- Relator(a)
- Ministro Reynaldo Soares da Fonseca
- Órgão julgador
- Quinta Turma
- Data do julgamento
- 23/10/2018
- Data de publicação
- 31/10/2018
STJ – Acórdão, Rel. Ministro Reynaldo Soares da Fonseca, Quinta Turma, j. 23/10/2018, p. 31/10/2018
RECURSO ORDINÁRIO EM HABEAS CORPUS. TRÁFICO DE DROGAS. PRISÃO PREVENTIVA. FUNDAMENTAÇÃO. GRAVIDADE CONCRETA. PERICULOSIDADE SOCIAL (APREENSÃO DE MACONHA, COCAÍNA, BALANÇA DE PRECISÃO E DINEHRIO). NECESSIDADE DE GARANTIA DA ORDEM PÚBLICA. RECURSO DESPROVIDO. 1. Para a decretação da prisão preventiva, é indispensável a demonstração da existência da prova da materialidade do crime e a presença de indícios suficientes da autoria. Exige-se, mesmo que a decisão esteja pautada em lastro probatório, que se ajuste às hipóteses excepcionais da norma em abstrato (art. 312 do CPP), demonstrada, ainda, a imprescindibilidade da medida.

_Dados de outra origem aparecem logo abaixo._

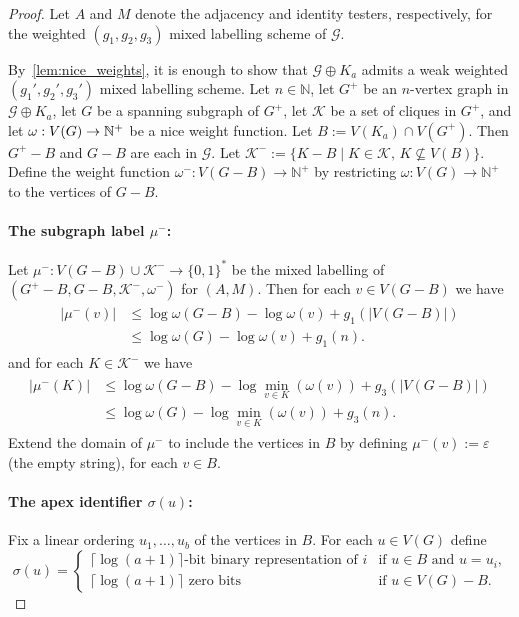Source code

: \documentclass{patmorin}
\renewcommand{\le}{\leqslant}
\newcommand{\NN}{\mathbb{N}}
\begin{document}
\begin{proof}
    Let $A$ and $M$ denote the adjacency and identity testers, respectively, for the weighted $(g_1,g_2,g_3)$ mixed labelling scheme of $\mathcal{G}$.

    By~\cref{lem:nice_weights}, it is enough to show that $\mathcal{G}\oplus K_a$ admits a weak weighted $(g_1',g_2',g_3')$ mixed labelling scheme.
    Let $n\in \NN$,
    let $G^+$ be an $n$-vertex graph in $\mathcal{G}\oplus K_a$,
    let $G$ be a spanning subgraph of $G^+$,
    let $\mathcal{K}$ be a set of cliques in $G^+$, and
    let $\omega:V(G)\to\N^+$ be a nice weight function.
    Let $B:= V(K_a)\cap V(G^+)$.
    Then $G^+-B$ and $G-B$ are each in $\mathcal{G}$.
    Let $\mathcal{K}^-:=\{K-B \mid K\in\mathcal{K},\, K\not\subseteq V(B)\}$.
    Define the weight function $\omega^-:V(G-B)\to\NN^+$ by restricting $\omega:V(G)\to\NN^+$ to the vertices of $G-B$.

  \paragraph{\boldmath The subgraph label $\mu^-$:}
    Let $\mu^-:V(G-B)\cup\mathcal{K}^-\to \{0,1\}^*$ be the mixed labelling of $(G^+-B, G-B, \mathcal{K}^-,\omega^-)$ for $(A,M)$.
  Then for each $v\in V(G-B)$ we have
  \begin{align}
  \begin{split}
  |\mu^-(v)|
  &\le \log\omega(G-B) -\log\omega(v)+g_1(|V(G-B)|)\\
  &\le \log\omega(G)-\log\omega(v)+g_1(n).
  \end{split}
  \end{align}
  and for each $K\in\mathcal{K}^-$ we have
  \begin{align}
  \label{eq:split}
  \begin{split}
  |\mu^-(K)|
  &\le \log\omega(G-B)-\log\min_{v\in K}(\omega(v))+g_3(|V(G-B)|)\\
  &\le \log\omega(G)-\log\min_{v\in K}(\omega(v))+g_3(n).
  \end{split}
  \end{align}
  Extend the domain of $\mu^-$ to include the vertices in $B$ by defining $\mu^-(v):=\varepsilon$ (the empty string), for each $v\in B$.

  \paragraph{\boldmath The apex identifier $\sigma(u)$:}
  Fix a linear ordering $u_1,\ldots,u_{b}$ of the vertices in $B$.
  For each $u\in V(G)$ define
  \[
  \sigma(u) = \begin{cases}
  \textrm{$\lceil\log(a+1)\rceil$-bit binary representation of $i$}&\textrm{if $u\in B$ and $u=u_i$,}\\
  \textrm{$\lceil\log(a+1)\rceil$ zero bits}&\textrm{if $u\in V(G)-B$.}
  \end{cases}
  \]


\end{proof}
\end{document}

Precedentes do STF e STJ. 2. Na espécie, a medida extrema foi mantida pelo Tribunal estadual em razão da periculosidade social do recorrente, apontado como sendo um dos responsáveis pelo tráfico de drogas em um dos bairros cidade, inclusive com diversas denúncias anônimas de envolvimento no comércio ilícito de entorpecentes. As circunstâncias concretas extraídas do flagrante também confirmam a necessidade da medida, sobretudo diante da apreensão de drogas - 662,29g de maconha e 10 porções de crack, pesando 199,07g -, bem como uma balança de precisão, diversos sacos plásticos utilizados para embalagem de drogas e R$ 1.123,6 em espécie. Ausência de constrangimento ilegal. Precedentes. 3. Recurso ordinário em habeas corpus a que se nega provimento. (RHC n. 103.269/MG, relator Ministro Reynaldo Soares da Fonseca, Quinta Turma, julgado em 23/10/2018, DJe de 31/10/2018.)